WHAT IS NEEDED ->
Go over the entries below line by line, copying each one that contains the word "data".
● ● ● ● ● ● ●
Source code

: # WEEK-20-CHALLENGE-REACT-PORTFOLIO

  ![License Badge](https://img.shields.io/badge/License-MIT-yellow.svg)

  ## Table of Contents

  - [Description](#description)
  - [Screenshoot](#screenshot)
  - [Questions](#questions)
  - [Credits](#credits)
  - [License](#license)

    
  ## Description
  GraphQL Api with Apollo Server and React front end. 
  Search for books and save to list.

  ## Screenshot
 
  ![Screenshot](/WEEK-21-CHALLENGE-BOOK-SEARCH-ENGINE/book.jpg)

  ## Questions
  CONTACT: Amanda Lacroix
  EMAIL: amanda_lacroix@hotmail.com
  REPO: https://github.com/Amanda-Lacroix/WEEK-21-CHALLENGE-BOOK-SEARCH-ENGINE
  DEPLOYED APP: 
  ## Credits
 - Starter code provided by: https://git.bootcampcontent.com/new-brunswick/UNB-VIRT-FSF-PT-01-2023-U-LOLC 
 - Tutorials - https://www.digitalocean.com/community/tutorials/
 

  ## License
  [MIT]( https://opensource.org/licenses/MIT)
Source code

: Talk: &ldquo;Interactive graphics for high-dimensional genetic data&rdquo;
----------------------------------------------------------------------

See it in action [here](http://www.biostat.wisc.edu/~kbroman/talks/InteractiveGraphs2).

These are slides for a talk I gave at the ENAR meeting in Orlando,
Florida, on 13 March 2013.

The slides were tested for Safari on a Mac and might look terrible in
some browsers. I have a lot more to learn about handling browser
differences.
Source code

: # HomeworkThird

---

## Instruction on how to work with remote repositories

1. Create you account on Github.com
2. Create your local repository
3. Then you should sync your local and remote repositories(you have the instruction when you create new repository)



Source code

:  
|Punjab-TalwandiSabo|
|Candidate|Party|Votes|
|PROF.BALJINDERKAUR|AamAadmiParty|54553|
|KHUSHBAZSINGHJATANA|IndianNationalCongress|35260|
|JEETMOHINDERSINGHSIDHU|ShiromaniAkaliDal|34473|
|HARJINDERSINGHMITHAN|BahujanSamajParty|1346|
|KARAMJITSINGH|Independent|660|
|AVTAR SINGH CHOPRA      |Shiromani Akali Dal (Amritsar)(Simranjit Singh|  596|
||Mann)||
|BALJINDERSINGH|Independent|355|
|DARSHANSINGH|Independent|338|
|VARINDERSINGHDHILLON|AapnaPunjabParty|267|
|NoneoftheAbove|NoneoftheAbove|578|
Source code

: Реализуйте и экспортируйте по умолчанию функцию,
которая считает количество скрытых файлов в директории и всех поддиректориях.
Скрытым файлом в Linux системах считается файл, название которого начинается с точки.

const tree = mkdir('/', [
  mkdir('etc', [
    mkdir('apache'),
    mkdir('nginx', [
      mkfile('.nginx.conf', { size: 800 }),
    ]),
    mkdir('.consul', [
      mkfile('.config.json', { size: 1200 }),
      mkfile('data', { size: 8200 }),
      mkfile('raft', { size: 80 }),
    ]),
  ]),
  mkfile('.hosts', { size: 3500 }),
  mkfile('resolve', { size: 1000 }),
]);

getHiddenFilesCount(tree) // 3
● ● ● ● ● ● ●
ANSWER FOR THIS EXERCISE ->
: Talk: &ldquo;Interactive graphics for high-dimensional genetic data&rdquo;
      mkfile('data', { size: 8200 }),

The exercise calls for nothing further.